Skin cancer is one of the most common cancers in the world. However, the disease is curable if detected in the beginning stage. Early detection of malignant lesions through accurate techniques and innovative technologies has a significant impact on reducing skin cancer mortality rates.
Recently, artificial intelligence has come to the forefront to facilitate skin cancer diagnosis based on medical images. Many deep learning models have been studied and developed, but the imbalance of performance among classes in the multi-class classification is still a challenging problem. This study proposes a hybrid method for handling class imbalance of skin-disease classification.
This method combines the data level method of balanced mini-batch logic followed by real-time image augmentation with the algorithm level method of designing new loss function. The training dataset includes 24,530 dermoscopic images of seven skin disease categories, which is by far the largest dataset of skin cancer.

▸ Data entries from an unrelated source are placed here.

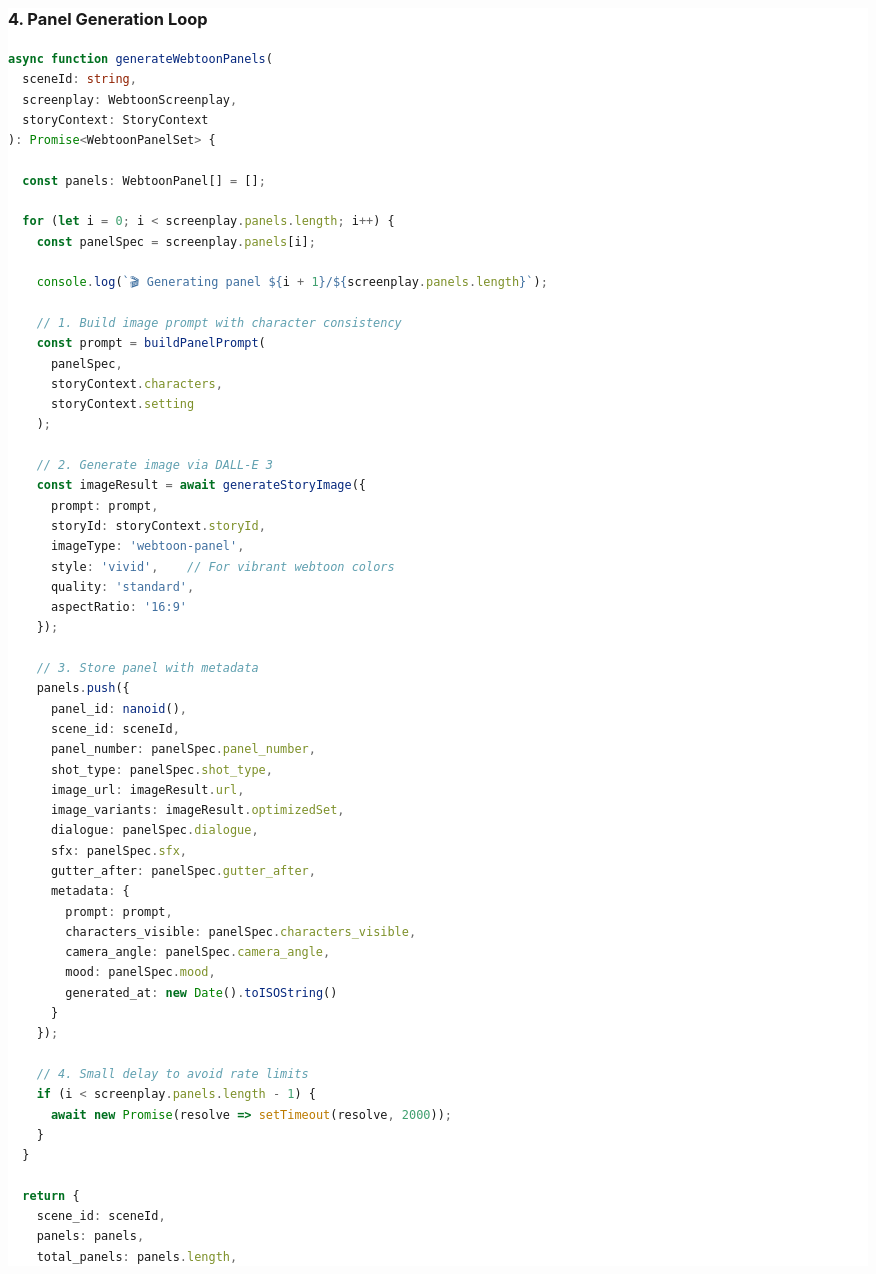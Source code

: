 ### 4. Panel Generation Loop

```typescript
async function generateWebtoonPanels(
  sceneId: string,
  screenplay: WebtoonScreenplay,
  storyContext: StoryContext
): Promise<WebtoonPanelSet> {

  const panels: WebtoonPanel[] = [];

  for (let i = 0; i < screenplay.panels.length; i++) {
    const panelSpec = screenplay.panels[i];

    console.log(`🎬 Generating panel ${i + 1}/${screenplay.panels.length}`);

    // 1. Build image prompt with character consistency
    const prompt = buildPanelPrompt(
      panelSpec,
      storyContext.characters,
      storyContext.setting
    );

    // 2. Generate image via DALL-E 3
    const imageResult = await generateStoryImage({
      prompt: prompt,
      storyId: storyContext.storyId,
      imageType: 'webtoon-panel',
      style: 'vivid',    // For vibrant webtoon colors
      quality: 'standard',
      aspectRatio: '16:9'
    });

    // 3. Store panel with metadata
    panels.push({
      panel_id: nanoid(),
      scene_id: sceneId,
      panel_number: panelSpec.panel_number,
      shot_type: panelSpec.shot_type,
      image_url: imageResult.url,
      image_variants: imageResult.optimizedSet,
      dialogue: panelSpec.dialogue,
      sfx: panelSpec.sfx,
      gutter_after: panelSpec.gutter_after,
      metadata: {
        prompt: prompt,
        characters_visible: panelSpec.characters_visible,
        camera_angle: panelSpec.camera_angle,
        mood: panelSpec.mood,
        generated_at: new Date().toISOString()
      }
    });

    // 4. Small delay to avoid rate limits
    if (i < screenplay.panels.length - 1) {
      await new Promise(resolve => setTimeout(resolve, 2000));
    }
  }

  return {
    scene_id: sceneId,
    panels: panels,
    total_panels: panels.length,
```

  [character_id: string]: {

The performance metrics of six proposed methods are evaluated on a test dataset of 2,453 images. Our proposed EfficientNetB4-CLF model achieves the highest accuracy of 89.97% and also the highest mean recall of 86.13% with the smallest recalls’ standard deviations of 7.60%. Compared to the original methods, our proposed solution not only surpasses 4.65% (86.13% vs 81.48%) of mean recalls but also reduces 4.24% of the recalls’ standard deviations (from ±11.84% to ±7.60%).
This result indicates that our hybrid method is highly effective in training the Deep CNN network on the skin-disease imbalanced dataset. It addresses the problem of slow learning of the minority classes in the networks by combining the data level method of balanced mini-batch logic followed by the real-time image augmentation with the algorithm level method of the newly designed loss function.